Similarly, some argue that the success of Boeing's 787 Dreamliner is due in part to the way the company integrated collaboration tools with applications that engineers use to design the products themselves. His rival, Airbus, which had no such tools display of high technology and advanced aerospace design software, was at the same time several costly failures, including delays in delivery A380.

Many of the most important collaboration tools (including Jive, Traction and SocialText) specializes in the display of the "pattern" of collaboration. In addition, technologies such as near field communications (NFC) that employees can be even more "real" through its monitoring and virtual connection as they move through the physical world.
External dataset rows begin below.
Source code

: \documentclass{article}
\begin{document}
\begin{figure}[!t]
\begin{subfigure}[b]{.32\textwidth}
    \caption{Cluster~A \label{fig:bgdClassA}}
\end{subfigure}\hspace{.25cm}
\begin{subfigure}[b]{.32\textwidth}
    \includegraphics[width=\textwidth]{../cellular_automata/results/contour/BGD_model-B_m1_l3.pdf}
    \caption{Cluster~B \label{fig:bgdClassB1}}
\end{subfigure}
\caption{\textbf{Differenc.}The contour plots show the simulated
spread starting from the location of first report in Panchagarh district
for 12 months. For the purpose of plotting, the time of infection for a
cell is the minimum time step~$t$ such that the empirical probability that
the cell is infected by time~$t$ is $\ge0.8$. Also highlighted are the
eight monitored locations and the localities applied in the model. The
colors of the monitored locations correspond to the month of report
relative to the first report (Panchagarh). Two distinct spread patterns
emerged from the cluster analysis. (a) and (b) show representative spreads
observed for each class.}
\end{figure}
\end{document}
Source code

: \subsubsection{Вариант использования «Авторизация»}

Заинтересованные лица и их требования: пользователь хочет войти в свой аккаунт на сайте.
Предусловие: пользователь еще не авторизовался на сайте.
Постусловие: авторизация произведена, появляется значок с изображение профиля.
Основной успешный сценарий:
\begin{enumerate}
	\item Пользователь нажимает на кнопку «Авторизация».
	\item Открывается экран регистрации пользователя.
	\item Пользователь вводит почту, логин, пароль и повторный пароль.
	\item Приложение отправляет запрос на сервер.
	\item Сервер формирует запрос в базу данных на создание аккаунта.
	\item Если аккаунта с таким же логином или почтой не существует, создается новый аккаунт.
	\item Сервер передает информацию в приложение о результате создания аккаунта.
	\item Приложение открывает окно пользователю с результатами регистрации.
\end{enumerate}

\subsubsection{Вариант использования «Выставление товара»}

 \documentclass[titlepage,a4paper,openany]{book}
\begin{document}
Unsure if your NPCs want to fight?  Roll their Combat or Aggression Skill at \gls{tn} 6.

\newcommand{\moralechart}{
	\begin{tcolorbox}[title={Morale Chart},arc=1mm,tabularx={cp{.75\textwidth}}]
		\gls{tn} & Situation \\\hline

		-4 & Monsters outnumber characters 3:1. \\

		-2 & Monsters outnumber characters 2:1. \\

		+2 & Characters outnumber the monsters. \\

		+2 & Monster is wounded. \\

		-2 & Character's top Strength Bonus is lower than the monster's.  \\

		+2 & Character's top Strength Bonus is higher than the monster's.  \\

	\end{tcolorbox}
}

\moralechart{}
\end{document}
The NFC system can instantly synchronize mobile devices with information resources, secure access to encrypted Wi-Fi networks, and coordinate the physical movement of remote team members to increase cooperation, accessibility and accountability by work. Jeffrey F.

Rayport specializes in analyzing the strategic implications of digital technologies for business and organizational design. He is president of MarketspaceNext, a strategic advisory firm, also is operating partner in Castanea Partners, and former faculty member of Harvard Business School. Carine Carmy contributed research for this article.